Para se ter uma noção das minúcias usadas na produção vitícola: em 2006 a casa implantou sistema de irrigação automática por gotejamento em seus vinhedos próprios. Também naquele ano, instalou estação meteorológica, para controle das diversas variáveis de clima (temperatura, umidade do ar, radiação solar, ventos, umidade dos solos etc.). O sistema, automático, permite definir, por exemplo, a variedade, o clone e o porta-enxerto que serão implantados em determinada parcela dos 14 hectares de vinhedos próprios, dos quais sai entre 30% e 40% da matéria-prima utilizada pela vinícola na elaboração de vinhos finos.
Em relação a esta safra, Roberta concorda que o clima não foi bom. “Parreirais que não estavam com 100% de sua plenitude tiveram, realmente, problemas”, diz, usando, como analogia, o que acontece com o ser humano no caso de uma patologia (se o organismo está são, é mais difícil ficar doente). “Para nós, os problemas com o clima significaram uma diminuição da produção”, complementa ela, detalhando que o estabelecimento produz, anualmente, uma média de 400 mil litros de vinho, volume cuja queda ainda não foi estimada pela vinícola.

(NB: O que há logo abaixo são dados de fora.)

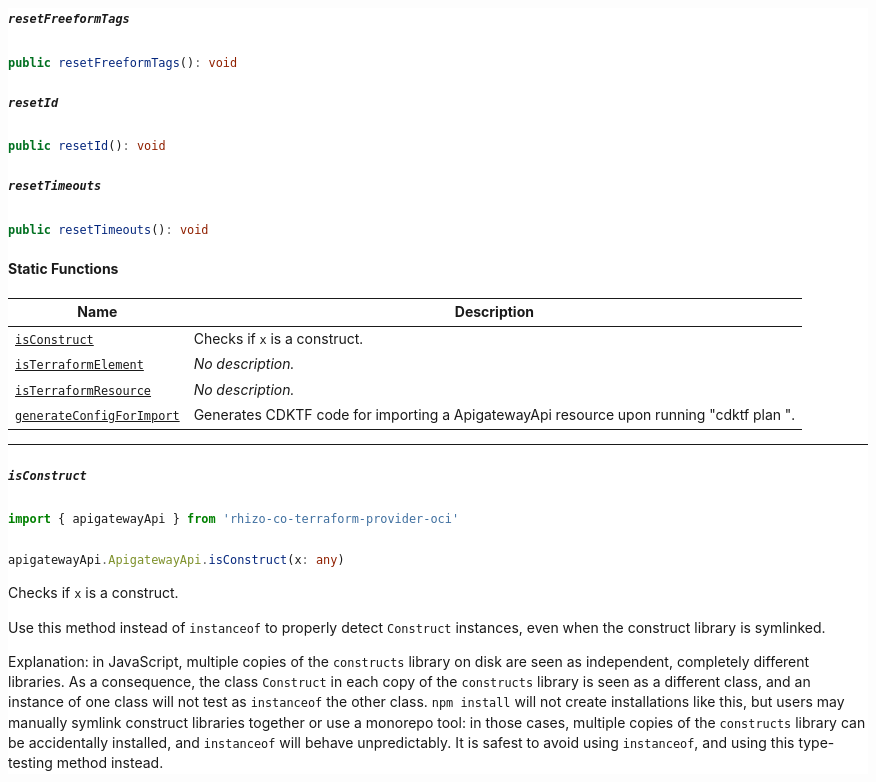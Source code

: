 ##### `resetFreeformTags` <a name="resetFreeformTags" id="rhizo-co-terraform-provider-oci.apigatewayApi.ApigatewayApi.resetFreeformTags"></a>

```typescript
public resetFreeformTags(): void
```

##### `resetId` <a name="resetId" id="rhizo-co-terraform-provider-oci.apigatewayApi.ApigatewayApi.resetId"></a>

```typescript
public resetId(): void
```

##### `resetTimeouts` <a name="resetTimeouts" id="rhizo-co-terraform-provider-oci.apigatewayApi.ApigatewayApi.resetTimeouts"></a>

```typescript
public resetTimeouts(): void
```

#### Static Functions <a name="Static Functions" id="Static Functions"></a>

| **Name** | **Description** |
| --- | --- |
| <code><a href="#rhizo-co-terraform-provider-oci.apigatewayApi.ApigatewayApi.isConstruct">isConstruct</a></code> | Checks if `x` is a construct. |
| <code><a href="#rhizo-co-terraform-provider-oci.apigatewayApi.ApigatewayApi.isTerraformElement">isTerraformElement</a></code> | *No description.* |
| <code><a href="#rhizo-co-terraform-provider-oci.apigatewayApi.ApigatewayApi.isTerraformResource">isTerraformResource</a></code> | *No description.* |
| <code><a href="#rhizo-co-terraform-provider-oci.apigatewayApi.ApigatewayApi.generateConfigForImport">generateConfigForImport</a></code> | Generates CDKTF code for importing a ApigatewayApi resource upon running "cdktf plan <stack-name>". |

---

##### `isConstruct` <a name="isConstruct" id="rhizo-co-terraform-provider-oci.apigatewayApi.ApigatewayApi.isConstruct"></a>

```typescript
import { apigatewayApi } from 'rhizo-co-terraform-provider-oci'

apigatewayApi.ApigatewayApi.isConstruct(x: any)
```

Checks if `x` is a construct.

Use this method instead of `instanceof` to properly detect `Construct`
instances, even when the construct library is symlinked.

Explanation: in JavaScript, multiple copies of the `constructs` library on
disk are seen as independent, completely different libraries. As a
consequence, the class `Construct` in each copy of the `constructs` library
is seen as a different class, and an instance of one class will not test as
`instanceof` the other class. `npm install` will not create installations
like this, but users may manually symlink construct libraries together or
use a monorepo tool: in those cases, multiple copies of the `constructs`
library can be accidentally installed, and `instanceof` will behave
unpredictably. It is safest to avoid using `instanceof`, and using
this type-testing method instead.
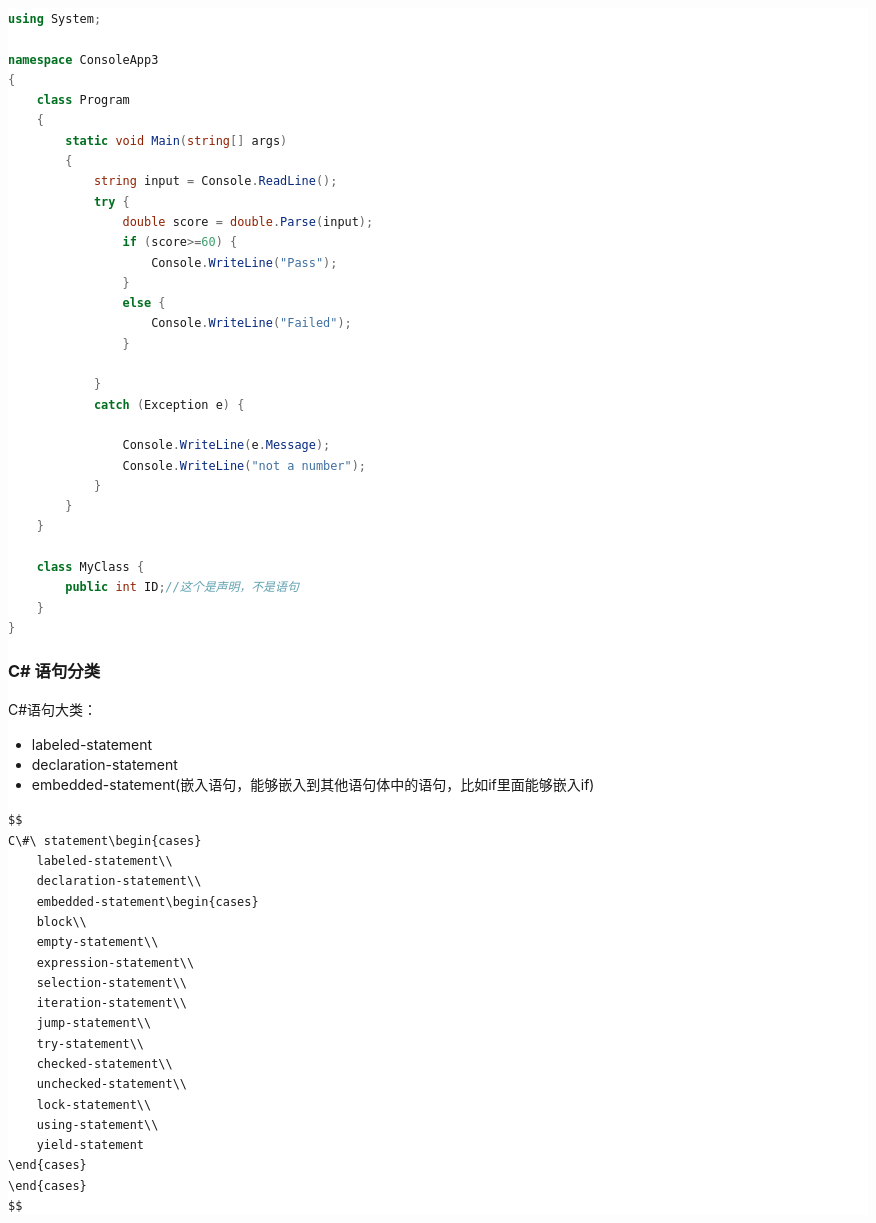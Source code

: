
 ```csharp
using System;

namespace ConsoleApp3
{
    class Program
    {
        static void Main(string[] args)
        {
            string input = Console.ReadLine();
            try {
                double score = double.Parse(input);
                if (score>=60) {
                    Console.WriteLine("Pass");
                }
                else {
                    Console.WriteLine("Failed");
                }

            }
            catch (Exception e) {

                Console.WriteLine(e.Message);
                Console.WriteLine("not a number");
            }
        }
    }

    class MyClass {
        public int ID;//这个是声明，不是语句
    }
}
```

### C# 语句分类

C#语句大类：

- labeled-statement
- declaration-statement
- embedded-statement(嵌入语句，能够嵌入到其他语句体中的语句，比如if里面能够嵌入if)

```text
$$
C\#\ statement\begin{cases}
	labeled-statement\\
	declaration-statement\\
	embedded-statement\begin{cases}
	block\\
	empty-statement\\
	expression-statement\\
	selection-statement\\
	iteration-statement\\
	jump-statement\\
	try-statement\\
	checked-statement\\
	unchecked-statement\\
	lock-statement\\
	using-statement\\
	yield-statement
\end{cases}
\end{cases}
$$
```
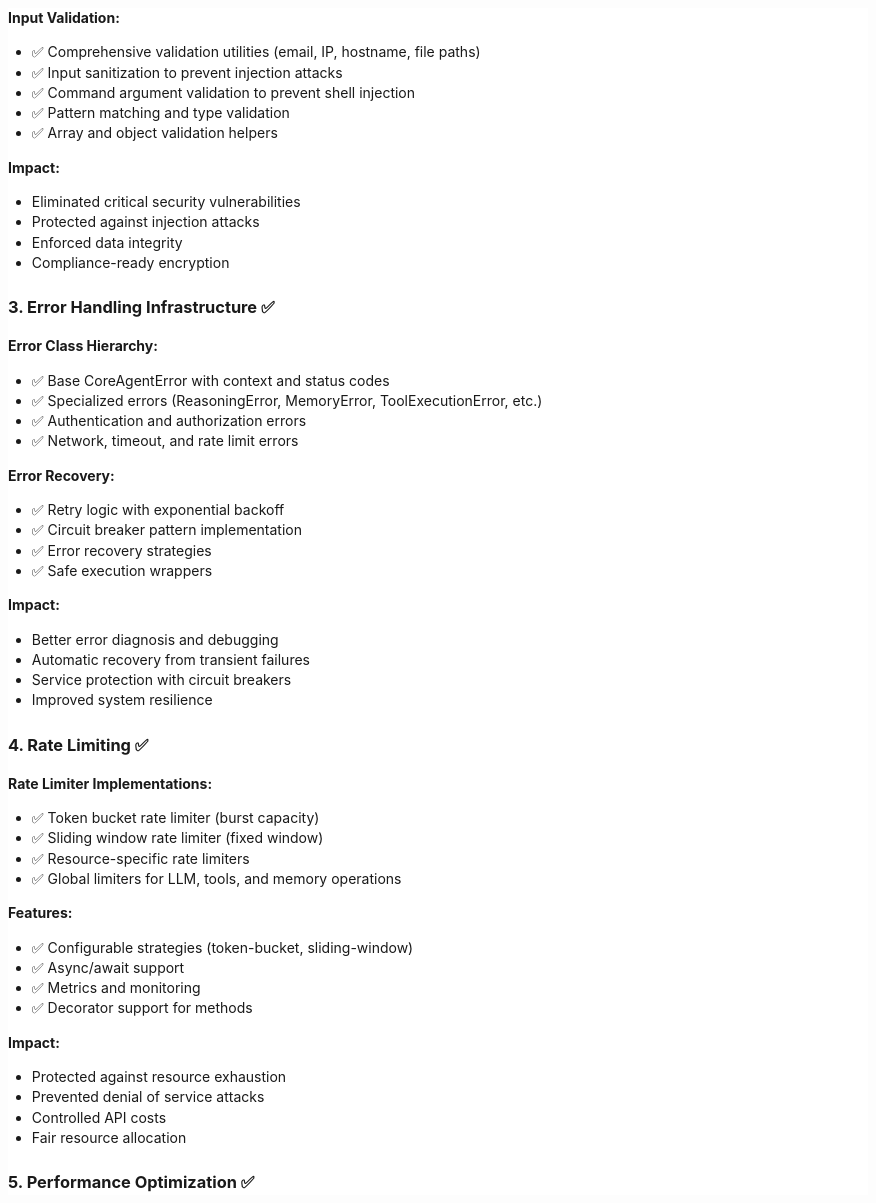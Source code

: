 **Input Validation:**
- ✅ Comprehensive validation utilities (email, IP, hostname, file paths)
- ✅ Input sanitization to prevent injection attacks
- ✅ Command argument validation to prevent shell injection
- ✅ Pattern matching and type validation
- ✅ Array and object validation helpers

**Impact:**
- Eliminated critical security vulnerabilities
- Protected against injection attacks
- Enforced data integrity
- Compliance-ready encryption

### 3. Error Handling Infrastructure ✅

**Error Class Hierarchy:**
- ✅ Base CoreAgentError with context and status codes
- ✅ Specialized errors (ReasoningError, MemoryError, ToolExecutionError, etc.)
- ✅ Authentication and authorization errors
- ✅ Network, timeout, and rate limit errors

**Error Recovery:**
- ✅ Retry logic with exponential backoff
- ✅ Circuit breaker pattern implementation
- ✅ Error recovery strategies
- ✅ Safe execution wrappers

**Impact:**
- Better error diagnosis and debugging
- Automatic recovery from transient failures
- Service protection with circuit breakers
- Improved system resilience

### 4. Rate Limiting ✅

**Rate Limiter Implementations:**
- ✅ Token bucket rate limiter (burst capacity)
- ✅ Sliding window rate limiter (fixed window)
- ✅ Resource-specific rate limiters
- ✅ Global limiters for LLM, tools, and memory operations

**Features:**
- ✅ Configurable strategies (token-bucket, sliding-window)
- ✅ Async/await support
- ✅ Metrics and monitoring
- ✅ Decorator support for methods

**Impact:**
- Protected against resource exhaustion
- Prevented denial of service attacks
- Controlled API costs
- Fair resource allocation

### 5. Performance Optimization ✅
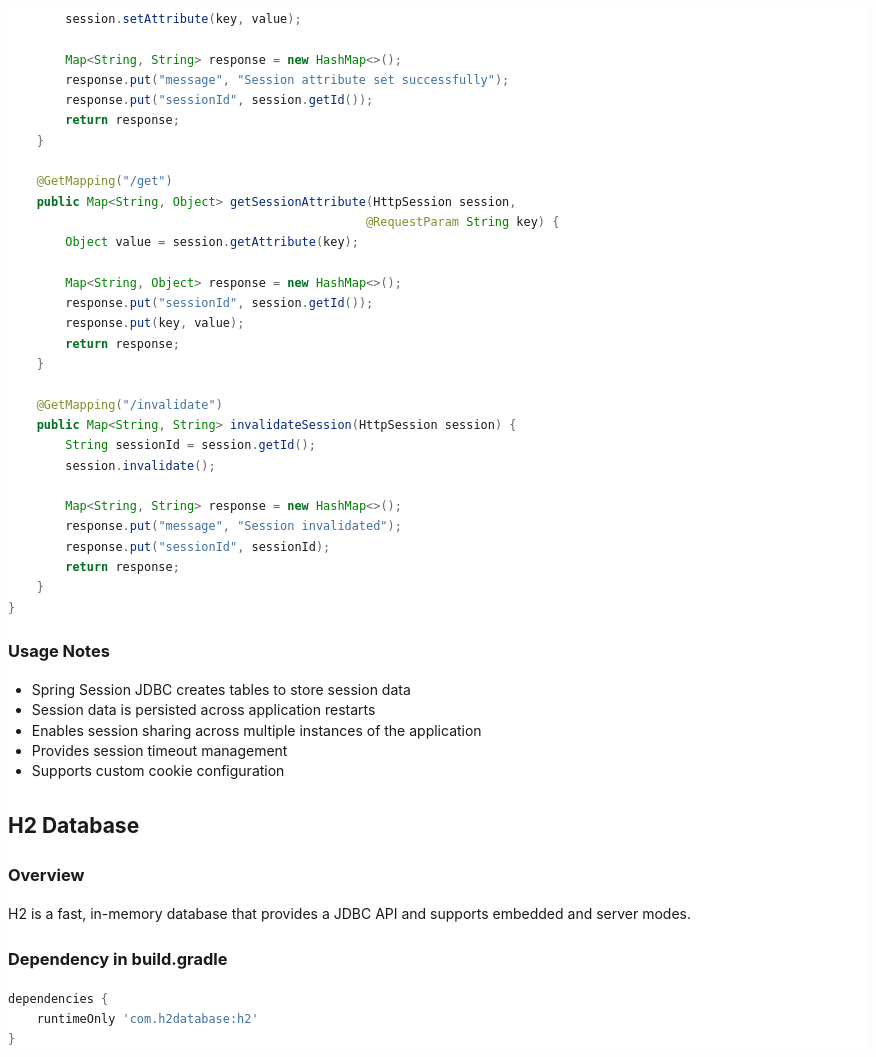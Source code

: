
 ```java
        session.setAttribute(key, value);
        
        Map<String, String> response = new HashMap<>();
        response.put("message", "Session attribute set successfully");
        response.put("sessionId", session.getId());
        return response;
    }
    
    @GetMapping("/get")
    public Map<String, Object> getSessionAttribute(HttpSession session, 
                                                  @RequestParam String key) {
        Object value = session.getAttribute(key);
        
        Map<String, Object> response = new HashMap<>();
        response.put("sessionId", session.getId());
        response.put(key, value);
        return response;
    }
    
    @GetMapping("/invalidate")
    public Map<String, String> invalidateSession(HttpSession session) {
        String sessionId = session.getId();
        session.invalidate();
        
        Map<String, String> response = new HashMap<>();
        response.put("message", "Session invalidated");
        response.put("sessionId", sessionId);
        return response;
    }
}
```

### Usage Notes
- Spring Session JDBC creates tables to store session data
- Session data is persisted across application restarts
- Enables session sharing across multiple instances of the application
- Provides session timeout management
- Supports custom cookie configuration

## H2 Database

### Overview
H2 is a fast, in-memory database that provides a JDBC API and supports embedded and server modes.

### Dependency in build.gradle
```gradle
dependencies {
    runtimeOnly 'com.h2database:h2'
}
```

Revolta contra a mesma remuneração desde 2007
Recentemente, o Conselho Monetário Nacional anunciou o valor de R$ 0,46 ao kg de matéria-prima de cultivar americana ou híbrida com 15 graus glucométricos como preço mínimo da uva. Com o anúncio, foi mantido valor praticado desde 2007.
Tanto quanto lamentar a medida, o líder principal dos viticultores teme que nem o mínimo seja cumprido, como afirmam os produtores em relação à safra 2009. “Vai ter de novo, sim, gente que não vai cumprir com o preço mínimo da uva”, prevê, indignado, o coordenador da Comissão Interestadual da Uva e presidente do Sindicato dos Trabalhadores Rurais de Flores da Cunha e de Nova Pádua, Olir Schiavenin. “Se o governo não faz cumprir a lei, quem poderá fazê-lo?”, segue, apontando que nesta safra os viticultores contabilizam perdas devidas à redução de volume e qualidade na produção paralelamente a um aumento significativo no custo de produção (por conta das adversidades climáticas). Ele reclama, ainda, da falta de apoio político, seja na Assembléia Legislativa ou Congresso, aos viticultores.
Em relação ao volume da vindima, Schiavenin estima uma perda considerável, que “irá surpreender”, acima de 30%. O diretor-executivo da Associação Gaúcha de Vinicultores (Agavi), Darci Dani, acredita que não haverá quebra da safra. Para ele, uma das principais ‘lições’ da vindima é a constatação de que “os benefícios propiciados por sistemas de condução do vinhedo como o Y ou a espaldeira, neste tipo de vindima, se potencializam”.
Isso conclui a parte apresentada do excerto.